Population (2025-01-01)
- • Total: 68
- • Density: 2.4/km^{2} (6.1/sq mi)
- Time zone: UTC+1 (CET)
- • Summer (DST): UTC+2 (CEST)

= Peracense =

Peracense is a town in the province of Teruel, Aragon, on the north-east of Spain. It is located 51 kilometres from Teruel, the capital province.

It is home to a medieval castle, the main attraction. However, Peracense also has other cultural and natural heritage.

==Geography==

Placed in the western end of the province of Teruel, Peracense is the most southern town of Jiloca Region. Its 28.7 km^{2} of his municipal area border in the north with Villar del Salz; in the east with Villafranca del Campo; in the south with Almohaja and in the west with Ródenas (Region of Sierra de Albarracín).

The local roads TE-58 and TE-V-9024 make the principal way to arrive to the town. Both roads allow the access to the highway A-23 -principal communication axis of the region-, whether you reach it through Villafranca del Campo or through Santa Eulalia del Campo.

==History==

The most ancient settlers in Peracense, at least as there are evidences, are from the Iberian Period. Archaeological sites, such as El Palomar -placed in a surrounding area of the current urban town center-, testifies this statement. The remainders in the castle, -where fragments of Iberian ceramics were found-, can also indicate the presence of human settlement previous to the construction of the fortress.

It is known that the first documentary reference to Peracense's existence is dated in 1220 in the Cartulario de Aliaga. This document contains transcriptions of several original documents relative to the foundation of the Order of the Temple (Latin: Pauperes commilitones Christi Templique Salomonici), commonly known as the Knights Templar, in this place. In this documents, Peracense is highlighted as a geographical limit.

Peracense belonged to the family and inheritors of Juan Jiménez de Urrea until 1336, who sold the village, as well as the close town of Almohaja, to the Community of Daroca's Villages, joining both of them to the Rio Jiloca's Town Association from this precise moment. When the Community of Villages broke up, Peracense belonged successively to the Sobrecullida of Daroca (1488-1495), to the vereda de Daroca (1646) and to the Corregimiento of Daroca (1711-1833). In 1785 Peracense is considered to be an independent village, having this status until 1834 when the Local Government is founded, firstly associated to the Albarracín's Administrative area and then, in 1965, to the Teruel's Administrative Area.

==Socioeconomic structure==

Traditionally, Peracense's socioeconomic structure has been narrowly linked to the agricultural activity, very important in the town and the region on these days.

==Population==

According to the census review on January 1, 2009, the population of Peracense was 93 inhabitants, which gives barely a three inhabitants/km^{2} population density. This population numbers and the resultant population pyramid is the reflection of a very aged demographic structure. As an example, 50% of the population is over 65 years old, which clarifies the number of 60 years old average age at this moment.

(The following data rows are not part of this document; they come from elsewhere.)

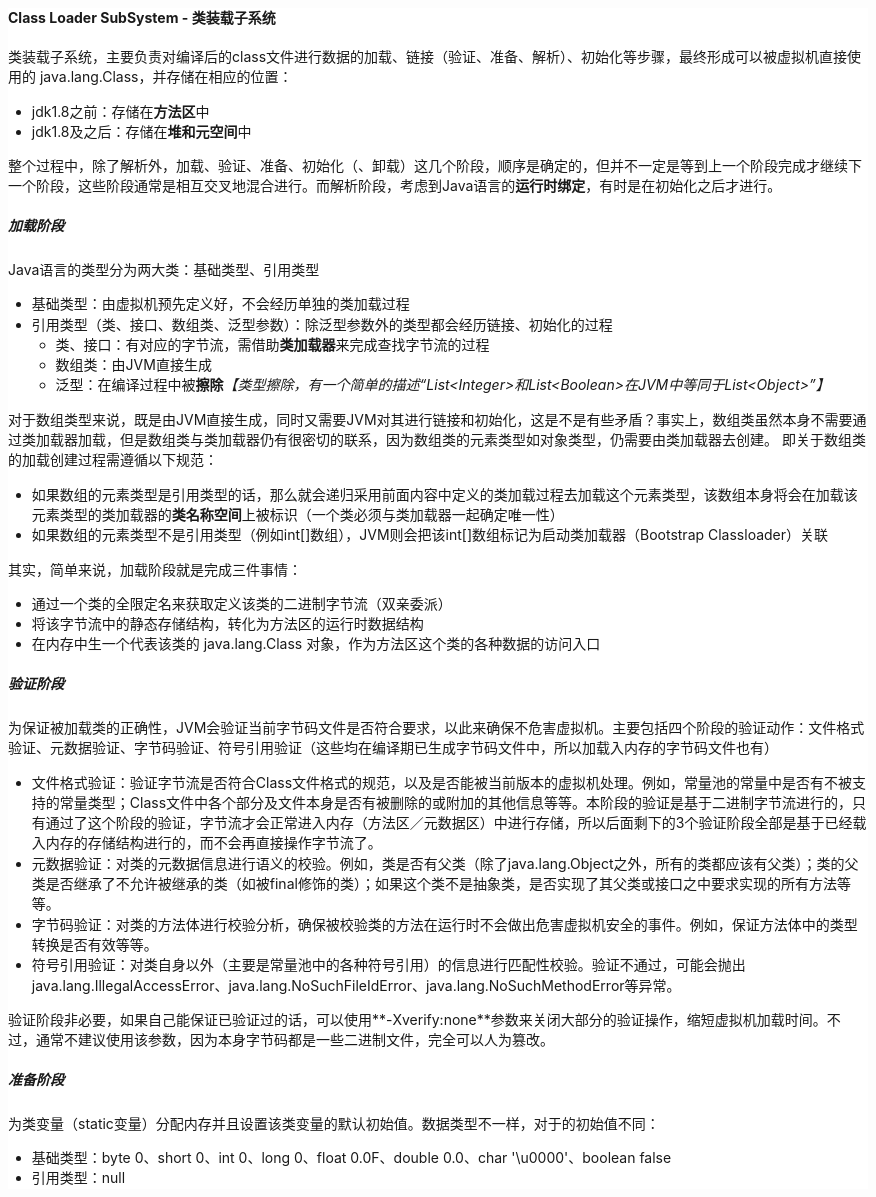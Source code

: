
#### Class Loader SubSystem - 类装载子系统
类装载子系统，主要负责对编译后的class文件进行数据的加载、链接（验证、准备、解析）、初始化等步骤，最终形成可以被虚拟机直接使用的 java.lang.Class，并存储在相应的位置：
- jdk1.8之前：存储在**方法区**中
- jdk1.8及之后：存储在**堆和元空间**中

整个过程中，除了解析外，加载、验证、准备、初始化（、卸载）这几个阶段，顺序是确定的，但并不一定是等到上一个阶段完成才继续下一个阶段，这些阶段通常是相互交叉地混合进行。而解析阶段，考虑到Java语言的**运行时绑定**，有时是在初始化之后才进行。



##### 加载阶段
Java语言的类型分为两大类：基础类型、引用类型
- 基础类型：由虚拟机预先定义好，不会经历单独的类加载过程
- 引用类型（类、接口、数组类、泛型参数）：除泛型参数外的类型都会经历链接、初始化的过程
    - 类、接口：有对应的字节流，需借助**类加载器**来完成查找字节流的过程
    - 数组类：由JVM直接生成
    - 泛型：在编译过程中被**擦除**_【类型擦除，有一个简单的描述“List&lt;Integer&gt;和List&lt;Boolean&gt;在JVM中等同于List&lt;Object&gt;”】_

对于数组类型来说，既是由JVM直接生成，同时又需要JVM对其进行链接和初始化，这是不是有些矛盾？事实上，数组类虽然本身不需要通过类加载器加载，但是数组类与类加载器仍有很密切的联系，因为数组类的元素类型如对象类型，仍需要由类加载器去创建。
即关于数组类的加载创建过程需遵循以下规范：
- 如果数组的元素类型是引用类型的话，那么就会递归采用前面内容中定义的类加载过程去加载这个元素类型，该数组本身将会在加载该元素类型的类加载器的**类名称空间**上被标识（一个类必须与类加载器一起确定唯一性）
- 如果数组的元素类型不是引用类型（例如int[]数组），JVM则会把该int[]数组标记为启动类加载器（Bootstrap Classloader）关联

其实，简单来说，加载阶段就是完成三件事情：
- 通过一个类的全限定名来获取定义该类的二进制字节流（双亲委派）
- 将该字节流中的静态存储结构，转化为方法区的运行时数据结构
- 在内存中生一个代表该类的 java.lang.Class 对象，作为方法区这个类的各种数据的访问入口




##### 验证阶段
为保证被加载类的正确性，JVM会验证当前字节码文件是否符合要求，以此来确保不危害虚拟机。主要包括四个阶段的验证动作：文件格式验证、元数据验证、字节码验证、符号引用验证（这些均在编译期已生成字节码文件中，所以加载入内存的字节码文件也有）
- 文件格式验证：验证字节流是否符合Class文件格式的规范，以及是否能被当前版本的虚拟机处理。例如，常量池的常量中是否有不被支持的常量类型；Class文件中各个部分及文件本身是否有被删除的或附加的其他信息等等。本阶段的验证是基于二进制字节流进行的，只有通过了这个阶段的验证，字节流才会正常进入内存（方法区／元数据区）中进行存储，所以后面剩下的3个验证阶段全部是基于已经载入内存的存储结构进行的，而不会再直接操作字节流了。
- 元数据验证：对类的元数据信息进行语义的校验。例如，类是否有父类（除了java.lang.Object之外，所有的类都应该有父类）；类的父类是否继承了不允许被继承的类（如被final修饰的类）；如果这个类不是抽象类，是否实现了其父类或接口之中要求实现的所有方法等等。
- 字节码验证：对类的方法体进行校验分析，确保被校验类的方法在运行时不会做出危害虚拟机安全的事件。例如，保证方法体中的类型转换是否有效等等。
- 符号引用验证：对类自身以外（主要是常量池中的各种符号引用）的信息进行匹配性校验。验证不通过，可能会抛出java.lang.IllegalAccessError、java.lang.NoSuchFileIdError、java.lang.NoSuchMethodError等异常。



验证阶段非必要，如果自己能保证已验证过的话，可以使用**-Xverify:none**参数来关闭大部分的验证操作，缩短虚拟机加载时间。不过，通常不建议使用该参数，因为本身字节码都是一些二进制文件，完全可以人为篡改。




##### 准备阶段
为类变量（static变量）分配内存并且设置该类变量的默认初始值。数据类型不一样，对于的初始值不同：
- 基础类型：byte 0、short 0、int 0、long 0、float 0.0F、double 0.0、char '\u0000'、boolean false
- 引用类型：null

This demographic structure is a direct consequence of the rural population exodus who took place in the second half of the 20th century and who concerned the whole interior regions in Spain. In fact, in 1930 the population of Peracense managed to reach 455 inhabitants, its historical maximum, losing since then almost 80% of its total workforce.

Nowadays, the local government and the region of Jiloca are working actively to revitalize the demographic and socioeconomic structure of the town, taking part in programs of demographic promotion, collaborating also with the Association of Entities for the Population of Teruel (HABITATE) and the Aragonese Association of Towns and Regions against the Depopulation.

==Economic activities==

Traditionally, the local economic base has been almost exclusively agricultural and livestock activities. With just over 1,000 hectares used for crops -almost 36% of the total town area-, the village has 19 agricultural farms, -according to the latest agricultural census-, all of them family business. In this regard, we can highlight the winter cereal crop production (wheat, barley, etc.).

In addition to the agricultural activities, many of the farms in the village include a livestock orientation. Thus, the town livestock rounds 1,500 heads, 1,300 of them sheep.

In regard to other economic activities in the territory, the town has 16 economic activities registered, distributed on the energy field (1 activity), construction (3) and services (12).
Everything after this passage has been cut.